As biblical counselors, we must be prepared to wisely counsel those who are in destructive marriages. Part of our preparation is to wrestle through whether or not we believe God’s word allows separation and, if so, when.

Among conservative Christians there seems to be some allowance for separation if a husband is beating his wife with his fists or she fears for her safety, but consistently little support if her husband is crushing her spirit or twisting her thinking with his words. One woman recently wrote me and said, “My pastor said emotional abuse is too fuzzy to allow for separation. Physical abuse would be clear, but emotional abuse isn’t.”

Yet, God’s word clearly has much to say in support of victims of verbal and emotional cruelty. (See my video on “What is Emotional Abuse” for Bible verses that support God’s care for the emotionally abused person.)

Research on those who have suffered with chronic emotional abuse show that it can be far more harmful to their long term health than physical abuse can be. In a 2011 study funded by the National Institute of Mental Health and by the National Institute on Drug Abuse, researchers found that our brain processes physical pain and intense social rejection in exactly the same way. The primary difference is that physical injuries usually heal. Wounds to one’s soul and spirit are longer lasting and often more damaging.

Therefore, as biblical counselors, why would we tell a woman or man who is being emotionally abused that they must stay in their marriage because being pummeled by words is not serious enough to justify a biblical separation. If this same person were being regularly pummeled by fists or stabbed by their spouse, most pastors and church leaders would not only allow for biblical separation, they’d advise it.

God’s word says it best, “Reckless words pierce like a sword” (Proverbs 12:18) and “Who can bear a crushed spirit?” (Proverbs 18:14). When someone is stabbed with a sword or knife, it leads to grave and often fatal injuries. The Bible says the impact of reckless words is like being stabbed and is just as injurious as physical abuse. Proverbs warns, “Life and death are in the power of the tongue” (Proverbs 18:21).

Is emotional abuse enough grounds for separation or even divorce? There seems to be some fuzziness on the meaning of covenant as well as the oft misquoted passage in Malachi 2 about divorce. Barbara Robert’s writes in her book Not Under Bondage, “God did not say “I hate divorce”, nor did he condemn all divorce. We should therefore stop using the slogan ‘God hates divorce’. If we still need a slogan, it would be better to say, ‘God hates treacherous divorce, but he does not hate disciplinary divorce’.”  In other words her extensive research shows that there are biblical grounds for divorce and one of them is abuse.[1]

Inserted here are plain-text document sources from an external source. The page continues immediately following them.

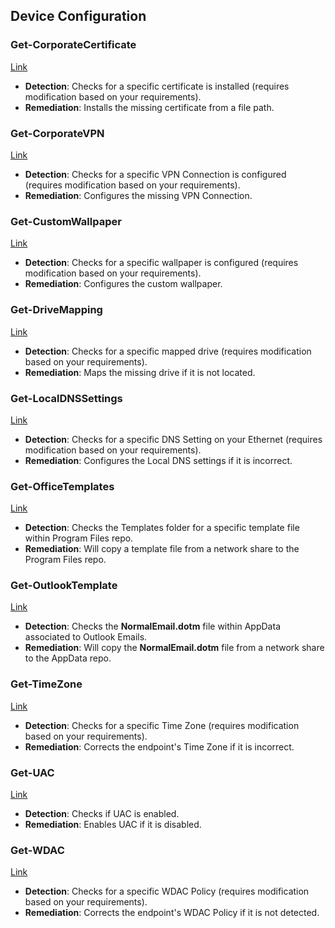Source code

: ## Device Configuration

### Get-CorporateCertificate
[Link](https://github.com/AntoPorter/Intune-Remediations/tree/main/DeviceConfiguration/Get-CorporateCertificate)
- **Detection**: Checks for a specific certificate is installed (requires modification based on your requirements).
- **Remediation**: Installs the missing certificate from a file path.

### Get-CorporateVPN
[Link](https://github.com/AntoPorter/Intune-Remediations/tree/main/DeviceConfiguration/Get-CorporateVPN)
- **Detection**: Checks for a specific VPN Connection is configured (requires modification based on your requirements).
- **Remediation**: Configures the missing VPN Connection.

### Get-CustomWallpaper
[Link](https://github.com/AntoPorter/Intune-Remediations/tree/main/DeviceConfiguration/Get-CustomWallpaper)
- **Detection**: Checks for a specific wallpaper is configured (requires modification based on your requirements).
- **Remediation**: Configures the custom wallpaper.

### Get-DriveMapping
[Link](https://github.com/AntoPorter/Intune-Remediations/tree/main/DeviceConfiguration/Get-DriveMapping)
- **Detection**: Checks for a specific mapped drive (requires modification based on your requirements).
- **Remediation**: Maps the missing drive if it is not located.

### Get-LocalDNSSettings
[Link](https://github.com/AntoPorter/Intune-Remediations/tree/main/DeviceConfiguration/Get-LocalDNSSettings)
- **Detection**: Checks for a specific DNS Setting on your Ethernet (requires modification based on your requirements).
- **Remediation**: Configures the Local DNS settings if it is incorrect.

### Get-OfficeTemplates
[Link](https://github.com/AntoPorter/Intune-Remediations/tree/main/DeviceConfiguration/Get-OfficeTemplates)
- **Detection**: Checks the Templates folder for a specific template file within Program Files repo.
- **Remediation**: Will copy a template file from a network share to the Program Files repo.

### Get-OutlookTemplate
[Link](https://github.com/AntoPorter/Intune-Remediations/tree/main/DeviceConfiguration/Get-OutlookTemplate)
- **Detection**: Checks the **NormalEmail.dotm** file within AppData associated to Outlook Emails.
- **Remediation**: Will copy the **NormalEmail.dotm** file from a network share to the AppData repo.

### Get-TimeZone
[Link](https://github.com/AntoPorter/Intune-Remediations/tree/main/DeviceConfiguration/Get-TimeZone)
- **Detection**: Checks for a specific Time Zone (requires modification based on your requirements).
- **Remediation**: Corrects the endpoint's Time Zone if it is incorrect.

### Get-UAC
[Link](https://github.com/AntoPorter/Intune-Remediations/tree/main/DeviceConfiguration/Get-UAC)
- **Detection**: Checks if UAC is enabled.
- **Remediation**: Enables UAC if it is disabled.

### Get-WDAC
[Link](https://github.com/AntoPorter/Intune-Remediations/tree/main/DeviceConfiguration/Get-WDAC)
- **Detection**: Checks for a specific WDAC Policy (requires modification based on your requirements).
- **Remediation**: Corrects the endpoint's WDAC Policy if it is not detected.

Marital covenant has also been assumed to be a unilateral, one sided covenant but many Biblical scholars do not indicate this. For example, the Tyndale Bible Dictionary says, “The essence of covenant is to be found in a particular kind of relationship between persons. Mutual obligations characterize that kind of relationship. Thus a covenant relationship is not merely a mutual acquaintance but a commitment to responsibility and action. A key word in Scripture to describe that commitment is ‘faithfulness,’ acted out in a context of abiding friendship…To appreciate the many OT laws on marriage and divorce, one must understand that marriage itself was a covenant relationship. The solemn promises exchanged by a man and a woman became their covenant obligations. Faithfulness to those promises brought marital blessing (Psalm 128; Proverbs 18:22); violation brought a curse.”[2]

In another source, various types of covenants are explained. According to OT scholar J. Barton Payne, marriage is a parity covenant. A parity covenant is a contract between equal parties–an agreement entered into that includes promises to each other. Each party was expected to keep his or her promises and to be loyal to the covenant, but sometimes that didn’t happen. And when it didn’t, the covenant was broken; considered null and void. Severe consequences could follow one breaking his covenant agreement. That’s what God hated in Malachi, husbands breaking their covenant agreement for trivial reasons.[3]

Lastly, when is the line crossed? When is an abusive behavior biblical grounds for separation or even divorce? Most people would support chronic infidelity as biblical grounds for divorce, yet not all marriages that suffer infidelity should end in divorce. When there has been repentance sought and forgiveness granted, I have seen marriages healed and restored. That brings great joy and glory to God. Just because one has biblical grounds does not mean one should pursue separation or divorce.

Every person’s story is unique. Each person who has been grievously sinned against will need to wrestle with the impact that the abuse is having on his or her body, soul and spirit as well as on their children.

Therefore as biblical counselors, we need to help counselee’s pray and ask God two crucial questions:

1. Is it best for me and my children to leave or to stay? God does call us to be good stewards of our physical, emotional, mental, spiritual, sexual and financial health.  Therefore, evaluating what toll staying in this marriage is taking on your counselee and her children is a legitimate concern.  Sometimes staying at all costs is too high a price to pay.  

2. Is it best for my unrepentant and/or foolish spouse for me to leave or to stay? What is his greatest need right now and how can I meet it? Is it best for him to remain blind to his sin, unrepentant and unwilling to repair the damage he’s done? Or is it more loving to leave (or enact church discipline or tell someone) letting him know that you will no longer keep secrets or enable his sin against you to continue without consequence.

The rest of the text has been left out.